There are a couple of restrictions as to what optimizations you may use. You may not write assembly code for your solution; it must be valid C++ code. You may not use an optimization level beyond -O2. You may use other clang++ flags, if that helps, but you can't use -O3, -O4, etc. The reason for this last one is that a program is not guaranteed to function the same when using optimizations beyond -O2. Note that although we are trying to get you to think at least a little bit about making your program fast, keep in mind that we still want clean, correct, readable code. Your solutions will be judged on style and correctness.

How much time and effort should you put into the optimizations? We want to see (by looking at your code and the post-lab report) that you have spent thought, time, and effort on the optimizations. If you can get your code to run in under 2-3 seconds (this has been done), then there probably aren't many more optimizations that you can perform. However, if your pre-lab code already runs that fast, you still need to add some additional optimizations. But this gives you a rough idea of what to shoot for in terms of execution time.

When reporting times for the post-lab report, all times must be with the words2.txt and 300x300.grid.txt files as the input. All programs must be compiled with -O2. You can do this on any computer, but make sure all your times are done on the same computer for comparison consistency. The timing code must be as specified in the pre-lab section (i.e. around the hash table usage, not the hash table creation).

Feel free to experiment with different hash functions and different implementations of hash tables. Part of the assignment is to combine what you have learned about picking a good hash function and appropriate table size with big-theta evaluations of running times of your algorithm.

Post-lab report

One of the deliverables for the post-lab is a PDF document named postlab6.pdf. It must be in PDF format! See How to convert a file to PDF for details about creating a PDF file.

If you single-space your report, you can divide the page lengths listed below by a factor of 2. If you single space your report and include a lot of blank space with tables, that's not what we are looking for here.

Include the big-theta running time of your application, and a full explanation as to why. This should be half a page or so. This should address only the word-search portion of your application -- not the reading of input files, hash table creation, etc. This big-Theta runtime should take into account any and all optimizations that you made. Please do this in terms of r (rows), c (columns), and w (words). You can assume that the maximum word size is some small constant.

Include the timing information for your application (as described at the end of the in-lab section). This should also be half a page or more. You can do this on any machine and data files, just use the same machine and files for all tests. Be sure to specify which files and machine you used. Show timing results (use the timer placement as we used in lab) for:

  1. Your original application
  2. Pick a new hash function designed to make performance worse in terms of time. What new hash function did you choose and why was your performance worse?
  3. Pick a new hash table size designed to make performance worse in terms of time. What hash table size did you choose and why was your performance worse.

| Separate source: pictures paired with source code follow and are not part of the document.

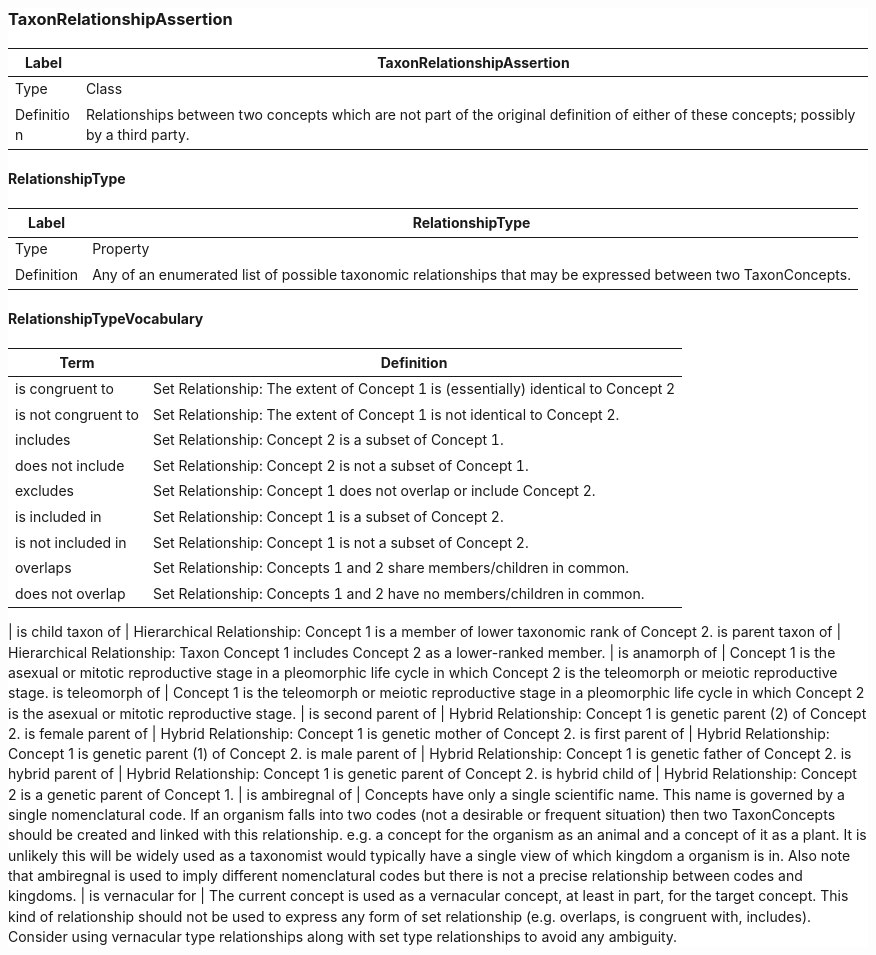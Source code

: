 
### TaxonRelationshipAssertion

Label      | TaxonRelationshipAssertion
-----------|-------------------------------------------------------
Type       | Class
Definition | Relationships between two concepts which are not part of the original definition of either of these concepts; possibly by a third party.

#### RelationshipType

Label      | RelationshipType
-----------|-------------------------------------------------------
Type       | Property
Definition | Any of an enumerated list of possible taxonomic relationships that may be expressed between two TaxonConcepts.

#### RelationshipTypeVocabulary

Term       | Definition
-----------|-------------------------------------------------------
is congruent to     | Set Relationship: The extent of Concept 1 is (essentially) identical to Concept 2
is not congruent to | Set Relationship: The extent of Concept 1 is not identical to Concept 2.
includes            | Set Relationship: Concept 2 is a subset of Concept 1.
does not include    | Set Relationship: Concept 2 is not a subset of Concept 1.
excludes            | Set Relationship: Concept 1 does not overlap or include Concept 2.
is included in      | Set Relationship: Concept 1 is a subset of Concept 2.
is not included in  | Set Relationship: Concept 1 is not a subset of Concept 2.
overlaps            | Set Relationship: Concepts 1 and 2 share members/children in common.
does not overlap    | Set Relationship: Concepts 1 and 2 have no members/children in common.
|
is child taxon of   | Hierarchical Relationship: Concept 1 is a member of lower taxonomic rank of Concept 2.
is parent taxon of  | Hierarchical Relationship: Taxon Concept 1 includes Concept 2 as a lower-ranked member.
|
is anamorph of      | Concept 1 is the asexual or mitotic reproductive stage in a pleomorphic life cycle in which Concept 2 is the teleomorph or meiotic reproductive stage.
is teleomorph of    | Concept 1 is the teleomorph or meiotic reproductive stage in a pleomorphic life cycle in which Concept 2 is the asexual or mitotic reproductive stage.
|
is second parent of | Hybrid Relationship: Concept 1 is genetic parent (2) of Concept 2.
is female parent of | Hybrid Relationship: Concept 1 is genetic mother of Concept 2.
is first parent of  | Hybrid Relationship: Concept 1 is genetic parent (1) of Concept 2.
is male parent of   | Hybrid Relationship: Concept 1 is genetic father of Concept 2.
is hybrid parent of | Hybrid Relationship: Concept 1 is genetic parent of Concept 2.
is hybrid child of  | Hybrid Relationship: Concept 2 is a genetic parent of Concept 1.
|
is ambiregnal of    | Concepts have only a single scientific name. This name is governed by a single nomenclatural code. If an organism falls into two codes (not a desirable or frequent situation) then two TaxonConcepts should be created and linked with this relationship. e.g. a concept for the organism as an animal and a concept of it as a plant. It is unlikely this will be widely used as a taxonomist would typically have a single view of which kingdom a organism is in. Also note that ambiregnal is used to imply different nomenclatural codes but there is not a precise relationship between codes and kingdoms.
|
is vernacular for   | The current concept is used as a vernacular concept, at least in part, for the target concept. This kind of relationship should not be used to express any form of set relationship (e.g. overlaps, is congruent with, includes). Consider using vernacular type relationships along with set type relationships to avoid any ambiguity.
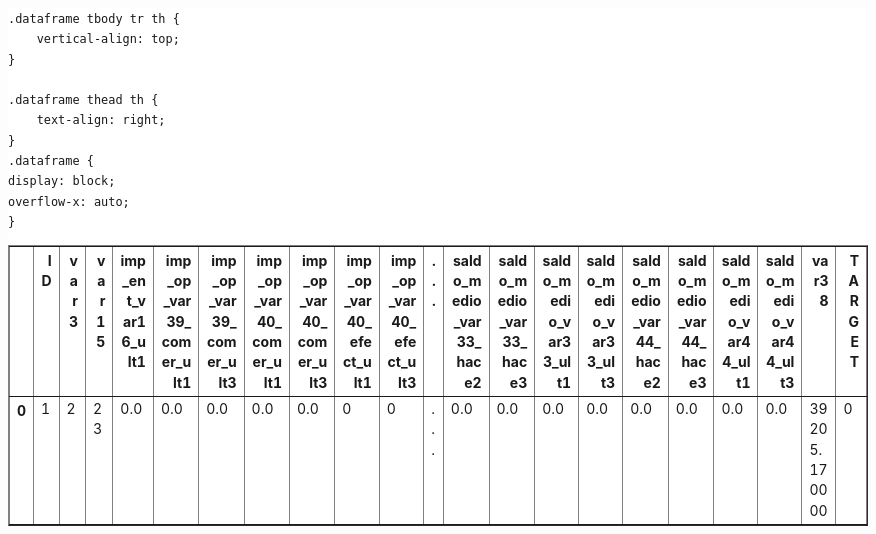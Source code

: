     .dataframe tbody tr th {
        vertical-align: top;
    }

    .dataframe thead th {
        text-align: right;
    }
    .dataframe {
    display: block;
    overflow-x: auto;
    }
</style>
<table border="1" class="dataframe">
  <thead>
    <tr style="text-align: right;">
      <th></th>
      <th>ID</th>
      <th>var3</th>
      <th>var15</th>
      <th>imp_ent_var16_ult1</th>
      <th>imp_op_var39_comer_ult1</th>
      <th>imp_op_var39_comer_ult3</th>
      <th>imp_op_var40_comer_ult1</th>
      <th>imp_op_var40_comer_ult3</th>
      <th>imp_op_var40_efect_ult1</th>
      <th>imp_op_var40_efect_ult3</th>
      <th>...</th>
      <th>saldo_medio_var33_hace2</th>
      <th>saldo_medio_var33_hace3</th>
      <th>saldo_medio_var33_ult1</th>
      <th>saldo_medio_var33_ult3</th>
      <th>saldo_medio_var44_hace2</th>
      <th>saldo_medio_var44_hace3</th>
      <th>saldo_medio_var44_ult1</th>
      <th>saldo_medio_var44_ult3</th>
      <th>var38</th>
      <th>TARGET</th>
    </tr>
  </thead>
  <tbody>
    <tr>
      <th>0</th>
      <td>1</td>
      <td>2</td>
      <td>23</td>
      <td>0.0</td>
      <td>0.0</td>
      <td>0.0</td>
      <td>0.0</td>
      <td>0.0</td>
      <td>0</td>
      <td>0</td>
      <td>...</td>
      <td>0.0</td>
      <td>0.0</td>
      <td>0.0</td>
      <td>0.0</td>
      <td>0.0</td>
      <td>0.0</td>
      <td>0.0</td>
      <td>0.0</td>
      <td>39205.170000</td>
      <td>0</td>
    </tr>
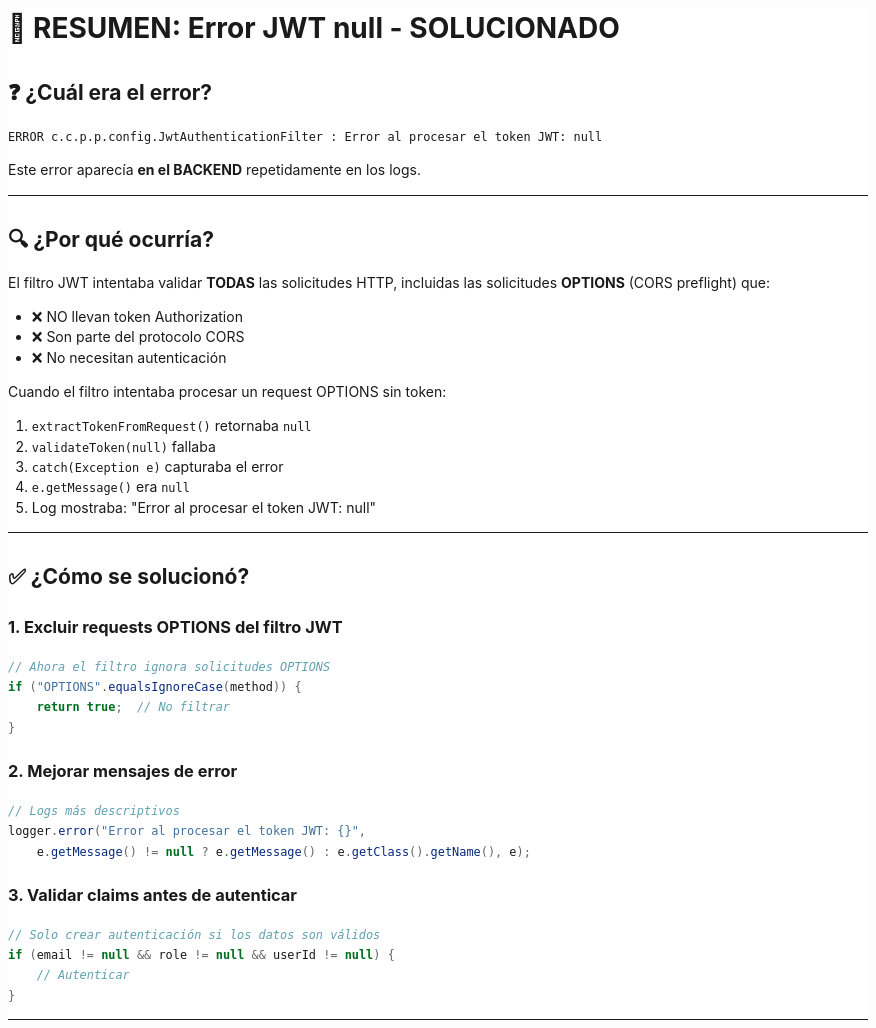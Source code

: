 # 🎯 RESUMEN: Error JWT null - SOLUCIONADO

## ❓ ¿Cuál era el error?

```
ERROR c.c.p.p.config.JwtAuthenticationFilter : Error al procesar el token JWT: null
```

Este error aparecía **en el BACKEND** repetidamente en los logs.

---

## 🔍 ¿Por qué ocurría?

El filtro JWT intentaba validar **TODAS** las solicitudes HTTP, incluidas las solicitudes **OPTIONS** (CORS preflight) que:
- ❌ NO llevan token Authorization
- ❌ Son parte del protocolo CORS
- ❌ No necesitan autenticación

Cuando el filtro intentaba procesar un request OPTIONS sin token:
1. `extractTokenFromRequest()` retornaba `null`
2. `validateToken(null)` fallaba
3. `catch(Exception e)` capturaba el error
4. `e.getMessage()` era `null`
5. Log mostraba: "Error al procesar el token JWT: null"

---

## ✅ ¿Cómo se solucionó?

### 1. Excluir requests OPTIONS del filtro JWT

```java
// Ahora el filtro ignora solicitudes OPTIONS
if ("OPTIONS".equalsIgnoreCase(method)) {
    return true;  // No filtrar
}
```

### 2. Mejorar mensajes de error

```java
// Logs más descriptivos
logger.error("Error al procesar el token JWT: {}", 
    e.getMessage() != null ? e.getMessage() : e.getClass().getName(), e);
```

### 3. Validar claims antes de autenticar

```java
// Solo crear autenticación si los datos son válidos
if (email != null && role != null && userId != null) {
    // Autenticar
}
```

---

Describe the optimizations you used, and the times that resulted. You should also include the overall speedup of your optimizations. If your original running time (unoptimized) was x, and your final running time was y, then the speedup is just x/y. For example, if your program took 10 second to run unoptimized, and 5 seconds after optimizations, you have a speedup of 2.0. You should have a lot to talk about in this section -- the optimizations you tried, why they worked (or didn't work), problems you encountered, numbered results, etc -- two pages or so is what we are looking for here.